For goodness sake, modern humanity has to try not to wipe out most species of megafauna we run into. You’re telling me that these huge creatures with huge needs designed to survive in environments that no longer exist are going to not only survive, but breed out of control to the point where they become a real problem for human civilization? And this from, generously speaking, about a hundred individuals of varying species released in the last film?

What actually would have happened is that the animals let loose would have been rapidly hunted down and either re-captured and put on display or simply put down as dangerous invasive species. If it ever did appear that they were gaining an ecological foothold, they would have been removed or hunted down to ensure that they don’t drive any current species to extinction (which would be the actual danger: not that they would threaten humanity in anything but a very small way. For Pete’s sake, the Telltale Jurassic Park game pointed that one out!). And, of course, life in captivity is probably their only shot at survival anyway, given how small their populations are and, again, that they are completely unprepared for modern conditions. In any case, the moment they actually became a nuisance, it would not be difficult to simply eliminate them again, because, once more, these are huge animals that cannot possibly hide effectively or breed fast enough to escape human pursuit. I could maybe see something like the compsognathi surviving, but that’s it.

(And seriously, why is the mosasaurus still alive? Can someone please chum the water where it was last seen and harpoon the damn thing before it eats the last of the humpbacks? These are not kaiju, people; they’re just animals!).

Maybe some of this stuff is addressed in the film, but I doubt it (The Jurassic Park films have an odd history of never letting anyone use guns effectively against dinosaurs, even though, realistically, that would be something of a trump card. The first film barely gets away with it by being a small group on an isolated island, but the San Diego sequence in the second film realistically ought to have ended with the cops driving up with rifles and shotguns and pumping the T-Rex full of lead before it had gone two blocks).

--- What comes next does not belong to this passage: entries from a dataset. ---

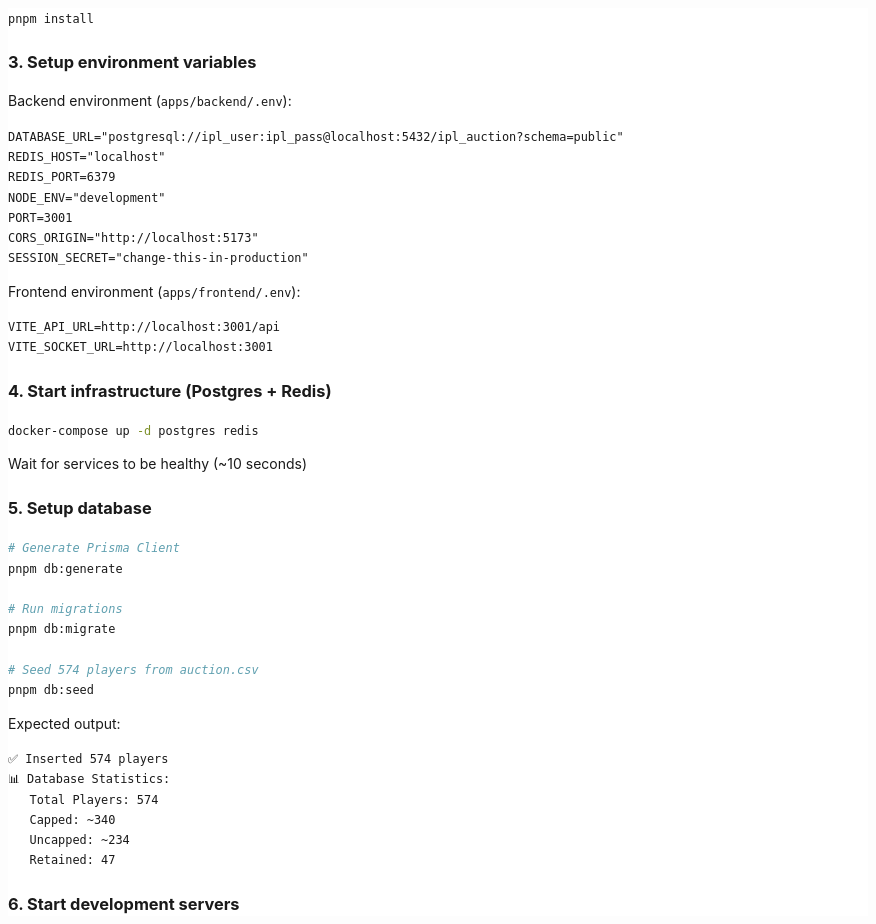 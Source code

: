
 ```bash
pnpm install
```

### 3. Setup environment variables

Backend environment (`apps/backend/.env`):
```env
DATABASE_URL="postgresql://ipl_user:ipl_pass@localhost:5432/ipl_auction?schema=public"
REDIS_HOST="localhost"
REDIS_PORT=6379
NODE_ENV="development"
PORT=3001
CORS_ORIGIN="http://localhost:5173"
SESSION_SECRET="change-this-in-production"
```

Frontend environment (`apps/frontend/.env`):
```env
VITE_API_URL=http://localhost:3001/api
VITE_SOCKET_URL=http://localhost:3001
```

### 4. Start infrastructure (Postgres + Redis)

```bash
docker-compose up -d postgres redis
```

Wait for services to be healthy (~10 seconds)

### 5. Setup database

```bash
# Generate Prisma Client
pnpm db:generate

# Run migrations
pnpm db:migrate

# Seed 574 players from auction.csv
pnpm db:seed
```

Expected output:
```
✅ Inserted 574 players
📊 Database Statistics:
   Total Players: 574
   Capped: ~340
   Uncapped: ~234
   Retained: 47
```

### 6. Start development servers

If they wanted dinosaurs running amok in modern civilization, they should probably have just dropped all connection with the Jurassic Park franchise and done some fantasy nonsense about time portals or something. Because the Jurassic Park premise of genetically cloned dinosaurs cannot plausibly allow for this outcome. It posits itself as being something like the real world and based on something like real science, and we know perfectly well that this scenario is not going to happen under those conditions.

That is to say, you can have pretty much any premise you like; you cannot have any outcome you like from an already established premise.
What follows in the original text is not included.